According to von der Leyen, the rapid spread of digital technologies “has been a great equaliser in the way power can be used today by rogue states or non-state groups” to disrupt critical infrastructures such as public administration and hospitals.
“And given that resources are scarce, we have to bundle our forces. And we should not just be satisfied to address the cyber threat, we should also strive to become a leader in cyber security,” the Commission president said.
The Commission initiative adds to an existing proposal for a Directive on Security of Network and Information Systems, commonly known as the NIS2 Directive. NIS2 expands the scope of the previous directive, by raising the cyber security requirements for digital services employed in critical sectors of the economy and society.
Bart Groothuis, the lawmaker leading on the NIS2 file in the European Parliament, emphasises the complementarity of the two EU laws. While NIS2 addresses the security of critical supply chains, he says connected devices are a blind spot in the EU cybersecurity arsenal.
“The internet of things will bring about a great deal of unsecured products, because security is often not on top of the mind of the producers of such machines. And there is no European standard yet to be upheld. It’s nice to have a pulled pork machine in your kitchen, or a smart coffee machine, but it is also a way hackers can enter your home IT systems,” Groothuis told EURACTIV.
That is precisely what was shown in the Hackable Home, a project led by a campaign group called Euroconsumers, which illustrated through ethical hacking how most smart home devices lacked even basic cybersecurity standards.
“We’ve been long advocating for this to ensure consumers’ safety across the EU,” said Els Bruggeman, head of policy and enforcement at Euroconsumers. “If the Commission wants to become a leader in Cybersecurity, it must work on a common EU approach to cyber threats that enables consumers trust in the IoT,” Bruggeman added.
Similar concerns on the need to define baseline cybersecurity requirements were also raised by DigitalEurope, the leading Europe’s digital industries. In a recent report, the trade association warned that existing product safety regulations failed to set cybersecurity obligations for connected devices.
While welcoming the Cyber Resilience Act, DigitalEurope director-general Cecilia Bonefeld-Dahl cautioned about the proliferation of EU proposals to regulate the cyber environment.
Besides the NIS2 directive, several proposals are on the table including a Directive on the resilience of critical entities, the more sectorial Digital Operational Resilience Directive, and several regulations on product safety, she pointed out.
“We need more harmonised targets and easy implementable rules if we want to achieve the right protection for Europeans and help the European industry build cyber security capabilities at scale,” Bonefeld-Dahl said.
MEP Groothuis, for his part, called for an EU-wide Domain Name System (DNS). DNS are critical infrastructures for the global internet governance and are operated by a handful of non-European entities, which makes it difficult for EU countries to address large-scale cyberattacks or vulnerable to geopolitical tensions.

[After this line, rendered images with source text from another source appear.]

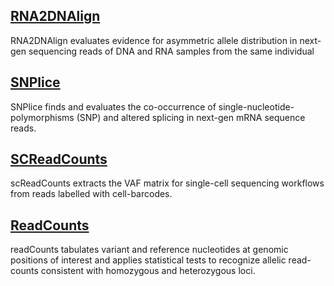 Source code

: ## [RNA2DNAlign](RNA2DNAlign)
RNA2DNAlign evaluates evidence for asymmetric allele distribution in next-gen sequencing reads of DNA and RNA samples from the same individual
## [SNPlice](SNPlice)
SNPlice finds and evaluates the co-occurrence of single-nucleotide-polymorphisms (SNP) and altered splicing in next-gen mRNA sequence reads.
## [SCReadCounts](SCReadCounts) 
scReadCounts extracts the VAF matrix for single-cell sequencing workflows from reads labelled with cell-barcodes. 
## [ReadCounts](ReadCounts) 
readCounts tabulates variant and reference nucleotides at genomic positions of interest and applies statistical tests to recognize allelic read-counts consistent with homozygous and heterozygous loci.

“When I worked at the Dutch Ministry of Defence as head of cyber security, I had to deal with the devastating NotPetya Attacks from Russia, and the Wannacary worm from North Korea that both inflicted billions of damages to European businesses,” Groothuis said.
According to him, the Dutch authorities at the time were unable to stop these attacks, even though they knew the domains and servers used by the hackers.
For the Dutch lawmaker, an EU DNS alternative is “the only way to create such a shield, and protect Europe.” In its cybersecurity strategy, the Commission stated its intention to develop a European DNS resolver service, DNS4EU, but the proposal is yet to be defined.